▶ **RECORDS PROVIDED**
——
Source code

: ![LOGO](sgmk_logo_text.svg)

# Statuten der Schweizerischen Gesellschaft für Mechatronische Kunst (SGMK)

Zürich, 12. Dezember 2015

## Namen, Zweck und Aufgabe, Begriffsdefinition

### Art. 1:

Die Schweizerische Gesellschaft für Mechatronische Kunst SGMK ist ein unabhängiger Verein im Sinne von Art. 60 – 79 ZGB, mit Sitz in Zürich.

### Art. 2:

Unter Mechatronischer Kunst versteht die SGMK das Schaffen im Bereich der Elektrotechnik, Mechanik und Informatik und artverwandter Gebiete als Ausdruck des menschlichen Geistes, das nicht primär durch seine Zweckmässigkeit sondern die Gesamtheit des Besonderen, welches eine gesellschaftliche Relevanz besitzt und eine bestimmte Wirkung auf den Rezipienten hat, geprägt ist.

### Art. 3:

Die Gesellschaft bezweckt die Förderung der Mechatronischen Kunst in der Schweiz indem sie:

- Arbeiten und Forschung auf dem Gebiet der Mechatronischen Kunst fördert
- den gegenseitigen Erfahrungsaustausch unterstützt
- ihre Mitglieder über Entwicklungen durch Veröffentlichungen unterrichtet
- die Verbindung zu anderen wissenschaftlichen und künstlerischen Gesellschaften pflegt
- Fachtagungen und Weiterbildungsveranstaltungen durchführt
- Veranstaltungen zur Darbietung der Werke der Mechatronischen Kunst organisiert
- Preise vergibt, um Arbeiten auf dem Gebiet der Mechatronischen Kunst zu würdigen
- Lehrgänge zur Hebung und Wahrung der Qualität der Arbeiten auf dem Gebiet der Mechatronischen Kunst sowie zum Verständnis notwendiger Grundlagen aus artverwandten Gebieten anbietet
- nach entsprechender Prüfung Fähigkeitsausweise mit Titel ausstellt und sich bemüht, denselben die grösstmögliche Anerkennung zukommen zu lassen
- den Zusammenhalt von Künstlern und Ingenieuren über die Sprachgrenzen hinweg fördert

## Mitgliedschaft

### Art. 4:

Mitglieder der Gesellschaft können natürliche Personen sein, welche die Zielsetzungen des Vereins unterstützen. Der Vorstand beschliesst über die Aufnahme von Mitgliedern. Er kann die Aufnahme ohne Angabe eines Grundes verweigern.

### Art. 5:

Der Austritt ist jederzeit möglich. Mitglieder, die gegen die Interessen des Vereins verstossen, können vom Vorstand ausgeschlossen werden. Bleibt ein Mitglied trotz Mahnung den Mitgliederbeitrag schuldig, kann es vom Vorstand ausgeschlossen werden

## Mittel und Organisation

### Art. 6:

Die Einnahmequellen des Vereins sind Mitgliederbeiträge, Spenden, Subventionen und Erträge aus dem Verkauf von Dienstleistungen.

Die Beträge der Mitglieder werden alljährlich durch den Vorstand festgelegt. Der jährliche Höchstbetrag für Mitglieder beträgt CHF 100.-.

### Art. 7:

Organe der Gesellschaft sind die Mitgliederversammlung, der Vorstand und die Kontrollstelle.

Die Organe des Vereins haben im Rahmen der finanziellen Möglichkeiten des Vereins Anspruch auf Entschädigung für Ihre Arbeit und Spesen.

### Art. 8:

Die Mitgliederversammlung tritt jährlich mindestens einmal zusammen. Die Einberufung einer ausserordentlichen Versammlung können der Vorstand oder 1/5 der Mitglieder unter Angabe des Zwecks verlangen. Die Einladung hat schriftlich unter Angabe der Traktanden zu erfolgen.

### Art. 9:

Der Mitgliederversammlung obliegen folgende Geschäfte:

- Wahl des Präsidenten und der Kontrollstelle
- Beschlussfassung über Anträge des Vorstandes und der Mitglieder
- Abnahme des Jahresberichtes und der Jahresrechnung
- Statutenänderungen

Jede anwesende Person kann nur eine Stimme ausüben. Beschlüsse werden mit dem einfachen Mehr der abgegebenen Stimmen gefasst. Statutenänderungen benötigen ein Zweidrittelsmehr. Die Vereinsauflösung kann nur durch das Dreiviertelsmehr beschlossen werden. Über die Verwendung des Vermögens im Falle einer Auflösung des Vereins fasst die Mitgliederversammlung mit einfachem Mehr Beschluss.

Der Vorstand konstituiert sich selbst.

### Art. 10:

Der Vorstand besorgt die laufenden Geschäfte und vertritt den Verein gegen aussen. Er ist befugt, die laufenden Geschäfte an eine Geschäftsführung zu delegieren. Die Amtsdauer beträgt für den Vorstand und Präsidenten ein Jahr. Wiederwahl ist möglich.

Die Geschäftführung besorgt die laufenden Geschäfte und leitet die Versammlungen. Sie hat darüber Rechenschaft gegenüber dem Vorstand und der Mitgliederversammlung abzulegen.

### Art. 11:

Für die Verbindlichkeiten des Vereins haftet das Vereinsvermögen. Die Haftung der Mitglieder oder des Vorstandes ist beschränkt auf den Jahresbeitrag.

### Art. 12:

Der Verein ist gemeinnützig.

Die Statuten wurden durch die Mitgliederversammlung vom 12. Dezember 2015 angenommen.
——
In the records above, find the line with "- Beschlussfassung über"; write out exactly that line and each one after it, stopping after the line with "Der Vorstand besorgt".

- Beschlussfassung über Anträge des Vorstandes und der Mitglieder
- Abnahme des Jahresberichtes und der Jahresrechnung
- Statutenänderungen

Jede anwesende Person kann nur eine Stimme ausüben. Beschlüsse werden mit dem einfachen Mehr der abgegebenen Stimmen gefasst. Statutenänderungen benötigen ein Zweidrittelsmehr. Die Vereinsauflösung kann nur durch das Dreiviertelsmehr beschlossen werden. Über die Verwendung des Vermögens im Falle einer Auflösung des Vereins fasst die Mitgliederversammlung mit einfachem Mehr Beschluss.

Der Vorstand konstituiert sich selbst.

### Art. 10:

Der Vorstand besorgt die laufenden Geschäfte und vertritt den Verein gegen aussen. Er ist befugt, die laufenden Geschäfte an eine Geschäftsführung zu delegieren. Die Amtsdauer beträgt für den Vorstand und Präsidenten ein Jahr. Wiederwahl ist möglich.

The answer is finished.